> [Try it]:
Restate each record below word for word, skipping images.

[[ Materials provided open ]]

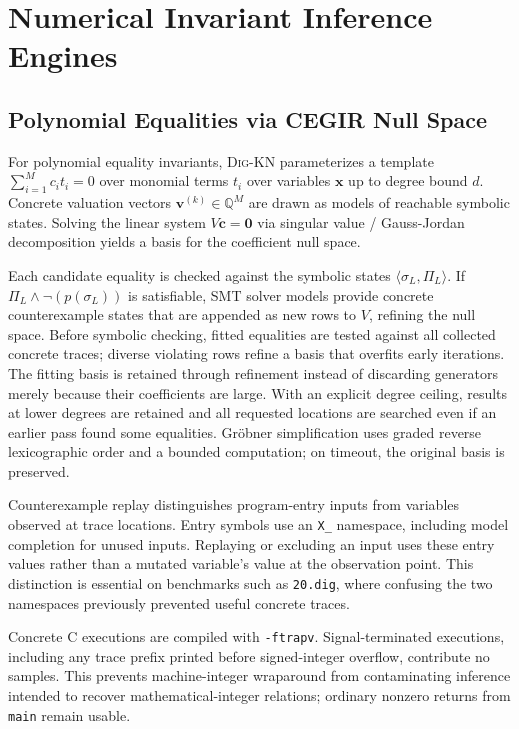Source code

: \documentclass[runningheads]{llncs}
\newcommand{\tool}{\textsc{Dig-KN}\xspace}
\newcommand{\code}[1]{\texttt{\small #1}}
\begin{document}
\section{Numerical Invariant Inference Engines}
\label{sec:inference}

\subsection{Polynomial Equalities via CEGIR Null Space}
\label{sec:eqts}
For polynomial equality invariants, \tool{} parameterizes a template $\sum_{i=1}^M c_i t_i = 0$ over monomial terms $t_i$ over variables $\mathbf{x}$ up to degree bound $d$.  Concrete valuation vectors $\mathbf{v}^{(k)} \in \mathbb{Q}^M$ are drawn as models of reachable symbolic states.  Solving the linear system $V \mathbf{c} = \mathbf{0}$ via singular value / Gauss-Jordan decomposition yields a basis for the coefficient null space.

Each candidate equality is checked against the symbolic states $\langle\sigma_L, \Pi_L\rangle$.  If $\Pi_L \land \neg(p(\sigma_L))$ is satisfiable, SMT solver models provide concrete counterexample states that are appended as new rows to $V$, refining the null space.  Before symbolic checking, fitted equalities are tested against all collected concrete traces; diverse violating rows refine a basis that overfits early iterations.  The fitting basis is retained through refinement instead of discarding generators merely because their coefficients are large.  With an explicit degree ceiling, results at lower degrees are retained and all requested locations are searched even if an earlier pass found some equalities.  Gr\"obner simplification uses graded reverse lexicographic order and a bounded computation; on timeout, the original basis is preserved.

Counterexample replay distinguishes program-entry inputs from variables observed at trace locations.  Entry symbols use an \code{X\_} namespace, including model completion for unused inputs.  Replaying or excluding an input uses these entry values rather than a mutated variable's value at the observation point.  This distinction is essential on benchmarks such as \code{20.dig}, where confusing the two namespaces previously prevented useful concrete traces.

Concrete C executions are compiled with \code{-ftrapv}.  Signal-terminated executions, including any trace prefix printed before signed-integer overflow, contribute no samples.  This prevents machine-integer wraparound from contaminating inference intended to recover mathematical-integer relations; ordinary nonzero returns from \code{main} remain usable.
\end{document}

[[ Materials provided closed ]]

> [The completed task]:
Source code

: \documentclass[runningheads]{llncs}
\newcommand{\tool}{\textsc{Dig-KN}\xspace}
\newcommand{\code}[1]{\texttt{\small #1}}
\begin{document}
\section{Numerical Invariant Inference Engines}
\label{sec:inference}

\subsection{Polynomial Equalities via CEGIR Null Space}
\label{sec:eqts}
For polynomial equality invariants, \tool{} parameterizes a template $\sum_{i=1}^M c_i t_i = 0$ over monomial terms $t_i$ over variables $\mathbf{x}$ up to degree bound $d$.  Concrete valuation vectors $\mathbf{v}^{(k)} \in \mathbb{Q}^M$ are drawn as models of reachable symbolic states.  Solving the linear system $V \mathbf{c} = \mathbf{0}$ via singular value / Gauss-Jordan decomposition yields a basis for the coefficient null space.

Each candidate equality is checked against the symbolic states $\langle\sigma_L, \Pi_L\rangle$.  If $\Pi_L \land \neg(p(\sigma_L))$ is satisfiable, SMT solver models provide concrete counterexample states that are appended as new rows to $V$, refining the null space.  Before symbolic checking, fitted equalities are tested against all collected concrete traces; diverse violating rows refine a basis that overfits early iterations.  The fitting basis is retained through refinement instead of discarding generators merely because their coefficients are large.  With an explicit degree ceiling, results at lower degrees are retained and all requested locations are searched even if an earlier pass found some equalities.  Gr\"obner simplification uses graded reverse lexicographic order and a bounded computation; on timeout, the original basis is preserved.

Counterexample replay distinguishes program-entry inputs from variables observed at trace locations.  Entry symbols use an \code{X\_} namespace, including model completion for unused inputs.  Replaying or excluding an input uses these entry values rather than a mutated variable's value at the observation point.  This distinction is essential on benchmarks such as \code{20.dig}, where confusing the two namespaces previously prevented useful concrete traces.

Concrete C executions are compiled with \code{-ftrapv}.  Signal-terminated executions, including any trace prefix printed before signed-integer overflow, contribute no samples.  This prevents machine-integer wraparound from contaminating inference intended to recover mathematical-integer relations; ordinary nonzero returns from \code{main} remain usable.
\end{document}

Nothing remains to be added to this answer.